• **TASK TO CARRY OUT**:
Wherever the word "webservices" shows up in the data, report the line it sits in.

*** Begin section ***

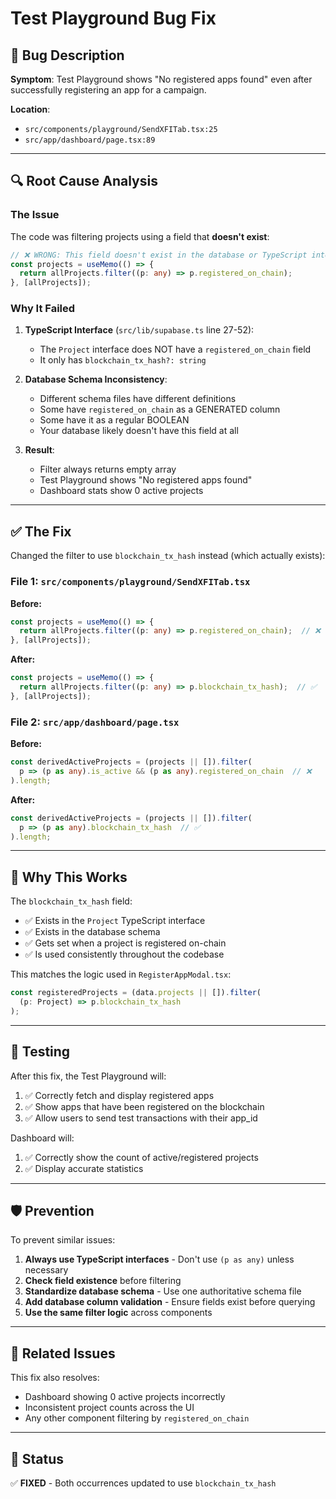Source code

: # Test Playground Bug Fix

## 🐛 Bug Description

**Symptom**: Test Playground shows "No registered apps found" even after successfully registering an app for a campaign.

**Location**: 
- `src/components/playground/SendXFITab.tsx:25`
- `src/app/dashboard/page.tsx:89`

---

## 🔍 Root Cause Analysis

### The Issue

The code was filtering projects using a field that **doesn't exist**:

```typescript
// ❌ WRONG: This field doesn't exist in the database or TypeScript interface
const projects = useMemo(() => {
  return allProjects.filter((p: any) => p.registered_on_chain);
}, [allProjects]);
```

### Why It Failed

1. **TypeScript Interface** (`src/lib/supabase.ts` line 27-52):
   - The `Project` interface does NOT have a `registered_on_chain` field
   - It only has `blockchain_tx_hash?: string`

2. **Database Schema Inconsistency**:
   - Different schema files have different definitions
   - Some have `registered_on_chain` as a GENERATED column
   - Some have it as a regular BOOLEAN
   - Your database likely doesn't have this field at all

3. **Result**: 
   - Filter always returns empty array
   - Test Playground shows "No registered apps found"
   - Dashboard stats show 0 active projects

---

## ✅ The Fix

Changed the filter to use `blockchain_tx_hash` instead (which actually exists):

### File 1: `src/components/playground/SendXFITab.tsx`

**Before:**
```typescript
const projects = useMemo(() => {
  return allProjects.filter((p: any) => p.registered_on_chain);  // ❌
}, [allProjects]);
```

**After:**
```typescript
const projects = useMemo(() => {
  return allProjects.filter((p: any) => p.blockchain_tx_hash);  // ✅
}, [allProjects]);
```

### File 2: `src/app/dashboard/page.tsx`

**Before:**
```typescript
const derivedActiveProjects = (projects || []).filter(
  p => (p as any).is_active && (p as any).registered_on_chain  // ❌
).length;
```

**After:**
```typescript
const derivedActiveProjects = (projects || []).filter(
  p => (p as any).blockchain_tx_hash  // ✅
).length;
```

---

## 🎯 Why This Works

The `blockchain_tx_hash` field:
- ✅ Exists in the `Project` TypeScript interface
- ✅ Exists in the database schema
- ✅ Gets set when a project is registered on-chain
- ✅ Is used consistently throughout the codebase

This matches the logic used in `RegisterAppModal.tsx`:
```typescript
const registeredProjects = (data.projects || []).filter(
  (p: Project) => p.blockchain_tx_hash
);
```

---

## 📝 Testing

After this fix, the Test Playground will:
1. ✅ Correctly fetch and display registered apps
2. ✅ Show apps that have been registered on the blockchain
3. ✅ Allow users to send test transactions with their app_id

Dashboard will:
1. ✅ Correctly show the count of active/registered projects
2. ✅ Display accurate statistics

---

## 🛡️ Prevention

To prevent similar issues:

1. **Always use TypeScript interfaces** - Don't use `(p as any)` unless necessary
2. **Check field existence** before filtering
3. **Standardize database schema** - Use one authoritative schema file
4. **Add database column validation** - Ensure fields exist before querying
5. **Use the same filter logic** across components

---

## 🔗 Related Issues

This fix also resolves:
- Dashboard showing 0 active projects incorrectly
- Inconsistent project counts across the UI
- Any other component filtering by `registered_on_chain`

---

## 📌 Status

✅ **FIXED** - Both occurrences updated to use `blockchain_tx_hash`

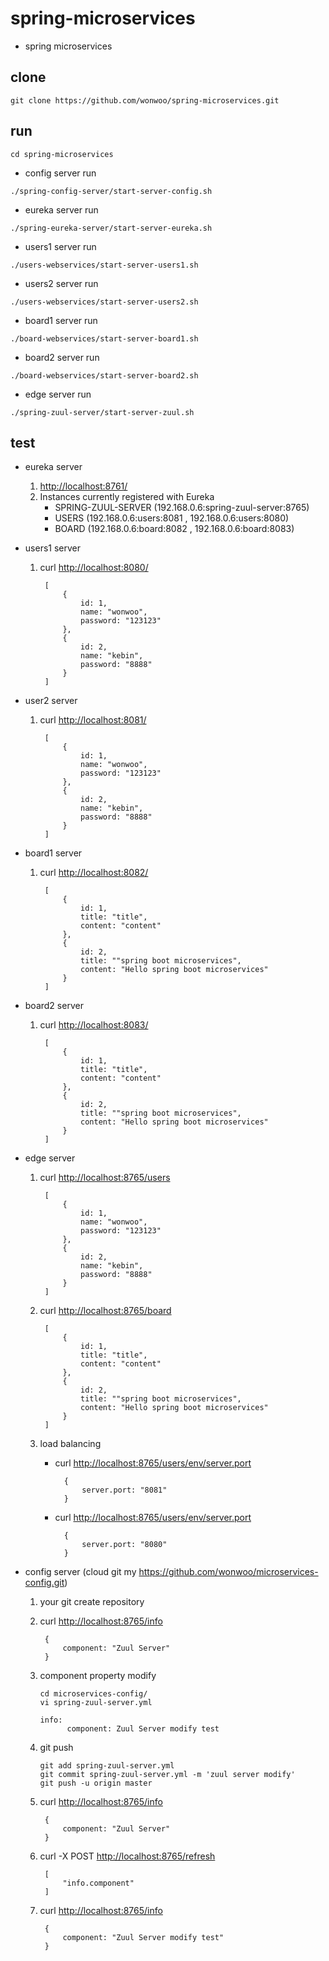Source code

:# spring-microservices

* spring microservices


## clone

```
git clone https://github.com/wonwoo/spring-microservices.git
```

## run 
```
cd spring-microservices
```

* config server run

```
./spring-config-server/start-server-config.sh
```

* eureka server run

```
./spring-eureka-server/start-server-eureka.sh
```


* users1 server run

```
./users-webservices/start-server-users1.sh
```

* users2 server run

```
./users-webservices/start-server-users2.sh
```

* board1 server run

```
./board-webservices/start-server-board1.sh
```

* board2 server run

```
./board-webservices/start-server-board2.sh
```

* edge server run

```
./spring-zuul-server/start-server-zuul.sh
```

## test

* eureka server 
    1. [http://localhost:8761/](http://localhost:8761/)
    2. Instances currently registered with Eureka 
        - SPRING-ZUUL-SERVER (192.168.0.6:spring-zuul-server:8765)
        - USERS (192.168.0.6:users:8081 , 192.168.0.6:users:8080)
        - BOARD (192.168.0.6:board:8082 , 192.168.0.6:board:8083)

* users1 server
    1. curl [http://localhost:8080/](http://localhost:8080/)
        
            [
                {
                    id: 1,
                    name: "wonwoo",
                    password: "123123"
                },
                {
                    id: 2,
                    name: "kebin",
                    password: "8888"
                }
            ]
        
* user2 server
    1. curl [http://localhost:8081/](http://localhost:8081/)
        
            [
                {
                    id: 1,
                    name: "wonwoo",
                    password: "123123"
                },
                {
                    id: 2,
                    name: "kebin",
                    password: "8888"
                }
            ]

* board1 server
    1. curl [http://localhost:8082/](http://localhost:8082/)
        
            [
                {
                    id: 1,
                    title: "title",
                    content: "content"
                },
                {
                    id: 2,
                    title: ""spring boot microservices",
                    content: "Hello spring boot microservices"
                }
            ]


* board2 server
    1. curl [http://localhost:8083/](http://localhost:8083/)
        
            [
                {
                    id: 1,
                    title: "title",
                    content: "content"
                },
                {
                    id: 2,
                    title: ""spring boot microservices",
                    content: "Hello spring boot microservices"
                }
            ]
        

* edge server
    1. curl [http://localhost:8765/users](http://localhost:8765/users)

            [
                {
                    id: 1,
                    name: "wonwoo",
                    password: "123123"
                },
                {
                    id: 2,
                    name: "kebin",
                    password: "8888"
                }
            ]
    2. curl [http://localhost:8765/board](http://localhost:8765/board)
    
            [
                {
                    id: 1,
                    title: "title",
                    content: "content"
                },
                {
                    id: 2,
                    title: ""spring boot microservices",
                    content: "Hello spring boot microservices"
                }
            ]
        
    3. load balancing
        * curl [http://localhost:8765/users/env/server.port](http://localhost:8765/users/env/server.port)
        
                {
                    server.port: "8081"
                }
        
        * curl [http://localhost:8765/users/env/server.port](http://localhost:8765/users/env/server.port)
        
                {
                    server.port: "8080"
                }
        
* config server (cloud git my https://github.com/wonwoo/microservices-config.git)
    1. your git create repository
    2. curl [http://localhost:8765/info](http://localhost:8765/info)
        
            {
                component: "Zuul Server"
            }
        
    3. component property modify

        ```
        cd microservices-config/
        vi spring-zuul-server.yml 
        ```
        
        ```
        info:
              component: Zuul Server modify test
        ```
        
    4. git push 
   
        ```
        git add spring-zuul-server.yml 
        git commit spring-zuul-server.yml -m 'zuul server modify'
        git push -u origin master
        ```
        
    5. curl [http://localhost:8765/info](http://localhost:8765/info)
    
            {
                component: "Zuul Server"
            }
        
    6. curl -X POST [http://localhost:8765/refresh](http://localhost:8765/refresh)
        
            [
                "info.component"
            ]
        
    7. curl [http://localhost:8765/info](http://localhost:8765/info)
        
            {
                component: "Zuul Server modify test"
            }
        
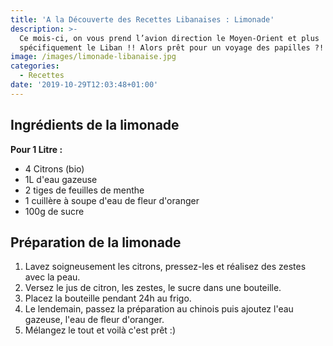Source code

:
 ```yaml
---
title: 'A la Découverte des Recettes Libanaises : Limonade'
description: >-
  Ce mois-ci, on vous prend l’avion direction le Moyen-Orient et plus
  spécifiquement le Liban !! Alors prêt pour un voyage des papilles ?!
image: /images/limonade-libanaise.jpg
categories:
  - Recettes
date: '2019-10-29T12:03:48+01:00'
---
```

## Ingrédients de la limonade

**Pour 1 Litre :**

* 4 Citrons (bio)
* 1L d'eau gazeuse
* 2 tiges de feuilles de menthe
* 1 cuillère à soupe d'eau de fleur d'oranger
* 100g de sucre

## Préparation de la limonade

1. Lavez soigneusement les citrons, pressez-les et réalisez des zestes avec la peau.
2. Versez le jus de citron, les zestes, le sucre dans une bouteille.
3. Placez la bouteille pendant 24h au frigo.
4. Le lendemain, passez la préparation au chinois puis ajoutez l'eau gazeuse, l'eau de fleur d'oranger.
5. Mélangez le tout et voilà c'est prêt :)
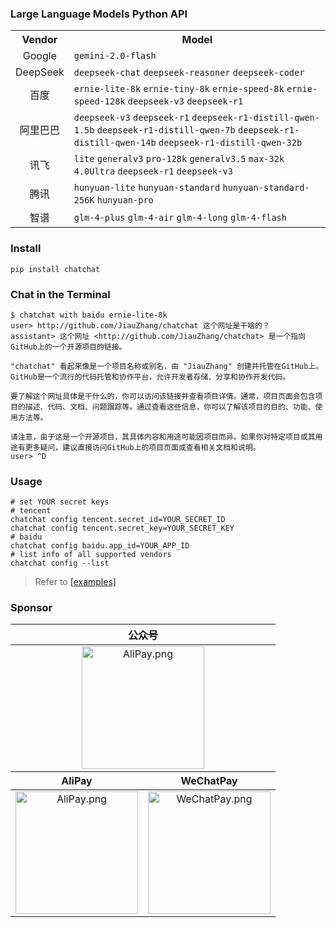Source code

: ### Large Language Models Python API
<table align="center">
    <tr>
        <th>Vendor</th>
        <th>Model</th>
    </tr>
    <tr>
        <td align="center">Google</td>
        <td>
            <code>gemini-2.0-flash</code>
        </td>
    </tr>
    <tr>
        <td align="center">DeepSeek</td>
        <td>
            <code>deepseek-chat</code> <code>deepseek-reasoner</code> <code>deepseek-coder</code>
        </td>
    </tr>
    <tr>
        <td align="center">百度</td>
        <td>
            <code>ernie-lite-8k</code> <code>ernie-tiny-8k</code> <code>ernie-speed-8k</code> <code>ernie-speed-128k</code> <code>deepseek-v3</code> <code>deepseek-r1</code>
        </td>
    </tr>
    <tr>
        <td align="center">阿里巴巴</td>
        <td>
            <code>deepseek-v3</code> <code>deepseek-r1</code> <code>deepseek-r1-distill-qwen-1.5b</code> <code>deepseek-r1-distill-qwen-7b</code> <code>deepseek-r1-distill-qwen-14b</code> <code>deepseek-r1-distill-qwen-32b</code>
        </td>
    </tr>
    <tr>
        <td align="center">讯飞</td>
        <td>
            <code>lite</code> <code>generalv3</code> <code>pro-128k</code> <code>generalv3.5</code> <code>max-32k</code> <code>4.0Ultra</code> <code>deepseek-r1</code> <code>deepseek-v3</code>
        </td>
    </tr>
    <tr>
        <td align="center">腾讯</td>
        <td>
            <code>hunyuan-lite</code> <code>hunyuan-standard</code> <code>hunyuan-standard-256K</code> <code>hunyuan-pro</code>
        </td>
    </tr>
    <tr>
        <td align="center">智谱</td>
        <td>
            <code>glm-4-plus</code> <code>glm-4-air</code> <code>glm-4-long</code> <code>glm-4-flash</code>
        </td>
    </tr>
</table>

### Install
```shell
pip install chatchat
```

### Chat in the Terminal
```shell
$ chatchat with baidu ernie-lite-8k
user> http://github.com/JiauZhang/chatchat 这个网址是干啥的？
assistant> 这个网址 <http://github.com/JiauZhang/chatchat> 是一个指向GitHub上的一个开源项目的链接。

"chatchat" 看起来像是一个项目名称或别名，由 "JiauZhang" 创建并托管在GitHub上。GitHub是一个流行的代码托管和协作平台，允许开发者存储、分享和协作开发代码。

要了解这个网址具体是干什么的，你可以访问该链接并查看项目详情。通常，项目页面会包含项目的描述、代码、文档、问题跟踪等。通过查看这些信息，你可以了解该项目的目的、功能、使用方法等。

请注意，由于这是一个开源项目，其具体内容和用途可能因项目而异。如果你对特定项目或其用途有更多疑问，建议直接访问GitHub上的项目页面或查看相关文档和说明。
user> ^D
```

### Usage
```shell
# set YOUR secret keys
# tencent
chatchat config tencent.secret_id=YOUR_SECRET_ID
chatchat config tencent.secret_key=YOUR_SECRET_KEY
# baidu
chatchat config baidu.app_id=YOUR_APP_ID
# list info of all supported vendors
chatchat config --list
```
> Refer to [\[examples\]](./examples)

### Sponsor
<table align="center">
    <thead>
        <tr>
            <th colspan="2">公众号</th>
        </tr>
    </thead>
    <tbody align="center" valign="center">
        <tr>
            <td colspan="2"><img src="https://jiauzhang.github.io/ghstatic/images/ofa_m.png" style="height: 196px" alt="AliPay.png"></td>
        </tr>
    </tbody>
    <thead>
        <tr>
            <th>AliPay</th>
            <th>WeChatPay</th>
        </tr>
    </thead>
    <tbody align="center" valign="center">
        <tr>
            <td><img src="https://jiauzhang.github.io/AliPay.png" style="width: 196px; height: 196px" alt="AliPay.png"></td>
            <td><img src="https://jiauzhang.github.io/WeChatPay.png" style="width: 196px; height: 196px" alt="WeChatPay.png"></td>
        </tr>
    </tbody>
</table>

*** End section ***

• **ANSWER TO THE EXERCISE**:
./users-webservices/start-server-users1.sh
./users-webservices/start-server-users2.sh
./board-webservices/start-server-board1.sh
./board-webservices/start-server-board2.sh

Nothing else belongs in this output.